My z wielu różnych powodów nie umiemy kończyć. (...) Szczerze, uważam, że my, kobiety, bardziej nie umiemy kończyć... - zaczęła swoją wypowiedź.
Tutaj empatia ma coś wspólnego? Bo nie chcemy skrzywdzić tej drugiej osoby i zrobić jej przykrości - wtrąciła Cichopek, a Ohme wspomniała także o strachu i lęku które mogą wówczas towarzyszyć.

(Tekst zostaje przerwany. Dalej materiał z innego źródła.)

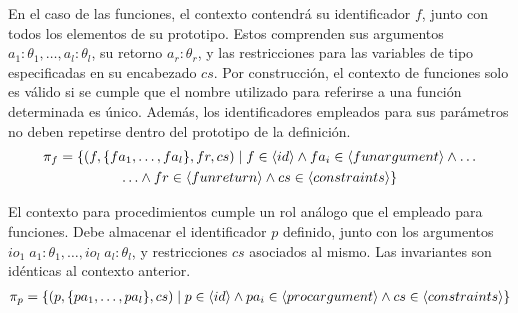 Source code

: En el caso de las funciones, el contexto contendrá su identificador $f$, junto con todos los elementos de su prototipo.
Estos comprenden sus argumentos $a_1: \theta_1, \ldots, a_l: \theta_l$, su retorno $a_r: \theta_r$, y las restricciones para las variables de tipo especificadas en su encabezado $cs$.
Por construcción, el contexto de funciones solo es válido si se cumple que el nombre utilizado para referirse a una función determinada es único.
Además, los identificadores empleados para sus parámetros no deben repetirse dentro del prototipo de la definición.
\begin{multline*}
\pi_{f} =
\{
(f, \{ fa_1, \ldots, fa_l \}, fr, cs) \mid
f \in \langle id \rangle
\wedge
fa_i \in \langle funargument \rangle
\wedge
\ldots
\\
\ldots
\wedge
fr \in \langle funreturn \rangle
\wedge
cs \in \langle constraints \rangle
\}
\end{multline*}

El contexto para procedimientos cumple un rol análogo que el empleado para funciones.
Debe almacenar el identificador $p$ definido, junto con los argumentos $io_1 \; a_1: \theta_1, \ldots, io_l \; a_l: \theta_l$, y restricciones $cs$ asociados al mismo.
Las invariantes son idénticas al contexto anterior.
\begin{multline*}
\pi_{p} =
\{
(p, \{ pa_1, \ldots, pa_l \}, cs) \mid
p \in \langle id \rangle
\wedge
pa_i \in \langle procargument \rangle
\wedge
cs \in \langle constraints \rangle
\}
\end{multline*}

Dobrze, że o tym powiedziałaś. Ogromny lęk, który jest paraliżujący i stajemy się zamrożeni w jakiejś relacji. A potem wchodzi racjonalizacja... Myślimy sobie: "No dobra, nie jest tak źle, jeszcze wytrzymam". Lepiej znać swoje gorsze środowisko, niż polować na coś kompletnie nowego - mówiła dalej gwiazda "M jak miłość".

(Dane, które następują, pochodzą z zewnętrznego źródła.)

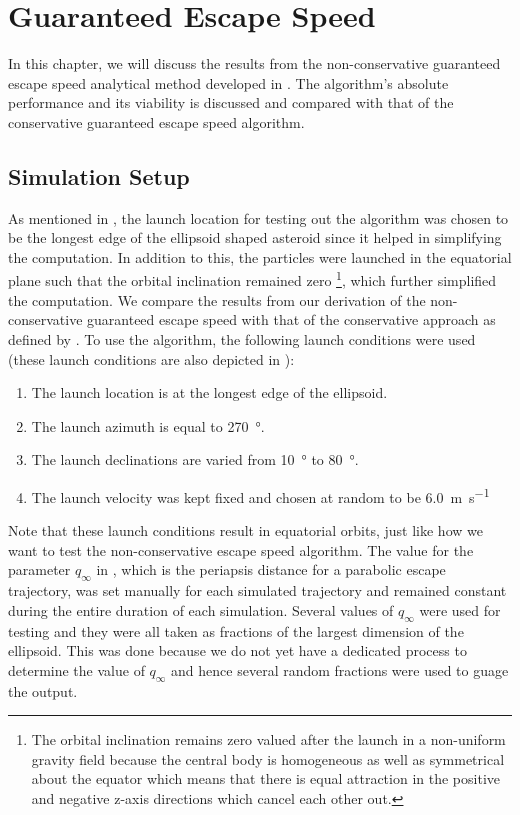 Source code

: \chapter{Guaranteed Escape Speed}
\label{chap:nonconservative}
\graphicspath{{Results/Images/}}

In this chapter, we will discuss the results from the non-conservative guaranteed escape speed analytical method developed in . The algorithm's absolute performance and its viability is discussed and compared with that of the conservative guaranteed escape speed algorithm.

\section{Simulation Setup}
\label{sec:nonconservative_simulation_setup}
As mentioned in , the launch location for testing out the algorithm was chosen to be the longest edge of the ellipsoid shaped asteroid since it helped in simplifying the computation. In addition to this, the particles were launched in the equatorial plane such that the orbital inclination remained zero \footnote{The orbital inclination remains zero valued after the launch in a non-uniform gravity field because the central body is homogeneous as well as symmetrical about the equator which means that there is equal attraction in the positive and negative z-axis directions which cancel each other out.}, which further simplified the computation.
%
\newline\newline
%
We compare the results from our derivation of the non-conservative guaranteed escape speed with that of the conservative approach as defined by \cite{scheeresBook}. To use the algorithm, the following launch conditions were used (these launch conditions are also depicted in ):
\begin{enumerate}
    \item The launch location is at the longest edge of the ellipsoid.
    \item The launch azimuth is equal to \SI{270}{\degree}.
    \item The launch declinations are varied from \SI{10}{\degree} to \SI{80}{\degree}.
    \item The launch velocity was kept fixed and chosen at random to be \SI{6.0}{\metre \per \second}
\end{enumerate}
Note that these launch conditions result in equatorial orbits, just like how we want to test the non-conservative escape speed algorithm. The value for the parameter $q_\infty$ in , which is the periapsis distance for a parabolic escape trajectory, was set manually for each simulated trajectory and remained constant during the entire duration of each simulation. Several values of $q_\infty$ were used for testing and they were all taken as fractions of the largest dimension of the ellipsoid. This was done because we do not yet have a dedicated process to determine the value of $q_\infty$ and hence several random fractions were used to guage the output.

Lęk ma różne wymiary. Oprócz tego, że to jest lęk przed porzuceniem, to jest lęk przed utratą kontroli. Nie chcę być z tym człowiekiem, ale chcę mieć wpływ na jego życie. (...) My naprawdę mamy prawo zakochać się w kimś innym. Przepraszam, że tak powiem, ale to się w życiu zdarza. Wiem, że to jest bolesne dla drugiej strony, ale tak życie nam czasami podsuwa z różnych powodów, ale kwestia, w jaki sposób my zakończymy te relacje, to jest to, co zostaje nam na życie. Potem ktoś po czasie powie, że to było bardzo złe doświadczenie, ale cieszę się, że miałaś tę odwagę przyjść do mnie i powiedzieć: "przepraszam cię, ale zakochałam się w kimś innym". I tak na końcu wygrywa ta uczciwość, która wymaga odwagi i poczucia, że mogę rozczarować innych, sprawić komuś przykrość, ale mam prawo walczyć o swoje życie - zakończyła zaproszona do studia psycholog i wspomniała, że ona także miała problemy z zakończeniem kilku relacji w swoim życiu.